Top of Listed entries

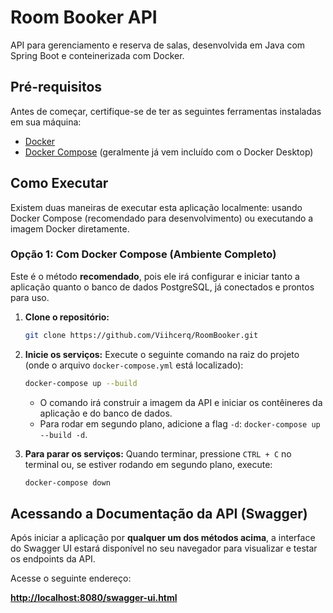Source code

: # Room Booker API

API para gerenciamento e reserva de salas, desenvolvida em Java com Spring Boot e conteinerizada com Docker.

## Pré-requisitos

Antes de começar, certifique-se de ter as seguintes ferramentas instaladas em sua máquina:

* [Docker](https://www.docker.com/get-started)
* [Docker Compose](https://docs.docker.com/compose/install/) (geralmente já vem incluído com o Docker Desktop)

## Como Executar

Existem duas maneiras de executar esta aplicação localmente: usando Docker Compose (recomendado para desenvolvimento) ou executando a imagem Docker diretamente.

### Opção 1: Com Docker Compose (Ambiente Completo)

Este é o método **recomendado**, pois ele irá configurar e iniciar tanto a aplicação quanto o banco de dados PostgreSQL, já conectados e prontos para uso.

1.  **Clone o repositório:**
    ```bash
    git clone https://github.com/Viihcerq/RoomBooker.git
    ```

2.  **Inicie os serviços:**
    Execute o seguinte comando na raiz do projeto (onde o arquivo `docker-compose.yml` está localizado):
    ```bash
    docker-compose up --build
    ```
    * O comando irá construir a imagem da API e iniciar os contêineres da aplicação e do banco de dados.
    * Para rodar em segundo plano, adicione a flag `-d`: `docker-compose up --build -d`.

3.  **Para parar os serviços:**
    Quando terminar, pressione `CTRL + C` no terminal ou, se estiver rodando em segundo plano, execute:
    ```bash
    docker-compose down
    ```

## Acessando a Documentação da API (Swagger)

Após iniciar a aplicação por **qualquer um dos métodos acima**, a interface do Swagger UI estará disponível no seu navegador para visualizar e testar os endpoints da API.

Acesse o seguinte endereço:

[**http://localhost:8080/swagger-ui.html**](http://localhost:8080/swagger-ui.html)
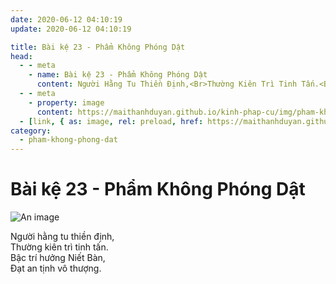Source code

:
 ```yaml
---
date: 2020-06-12 04:10:19
update: 2020-06-12 04:10:19

title: Bài kệ 23 - Phẩm Không Phóng Dật
head:
  - - meta
    - name: Bài kệ 23 - Phẩm Không Phóng Dật
      content: Người Hằng Tu Thiền Định,<Br>Thường Kiên Trì Tinh Tấn.<Br>Bậc Trí Hưởng Niết Bàn,<Br>Ðạt An Tịnh Vô Thượng.<Br>
  - - meta
    - property: image
      content: https://maithanhduyan.github.io/kinh-phap-cu/img/pham-khong-phong-dat/pham-khong-phong-dat-023.jpg
  - [link, { as: image, rel: preload, href: https://maithanhduyan.github.io/kinh-phap-cu/img/pham-khong-phong-dat/pham-khong-phong-dat-023.jpg }]
category:
  - pham-khong-phong-dat
---
```


# Bài kệ 23 - Phẩm Không Phóng Dật

![An image](/img/pham-khong-phong-dat/pham-khong-phong-dat-023.jpg)

Người hằng tu thiền định,<br>Thường kiên trì tinh tấn.<br>Bậc trí hưởng Niết Bàn,<br>Ðạt an tịnh vô thượng.<br>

Bottom of Listed entries

Try it.
Look through the entries above. Copy out every line holding the word "Niết".

Reply to the task.
      content: Người Hằng Tu Thiền Định,<Br>Thường Kiên Trì Tinh Tấn.<Br>Bậc Trí Hưởng Niết Bàn,<Br>Ðạt An Tịnh Vô Thượng.<Br>
Người hằng tu thiền định,<br>Thường kiên trì tinh tấn.<br>Bậc trí hưởng Niết Bàn,<br>Ðạt an tịnh vô thượng.<br>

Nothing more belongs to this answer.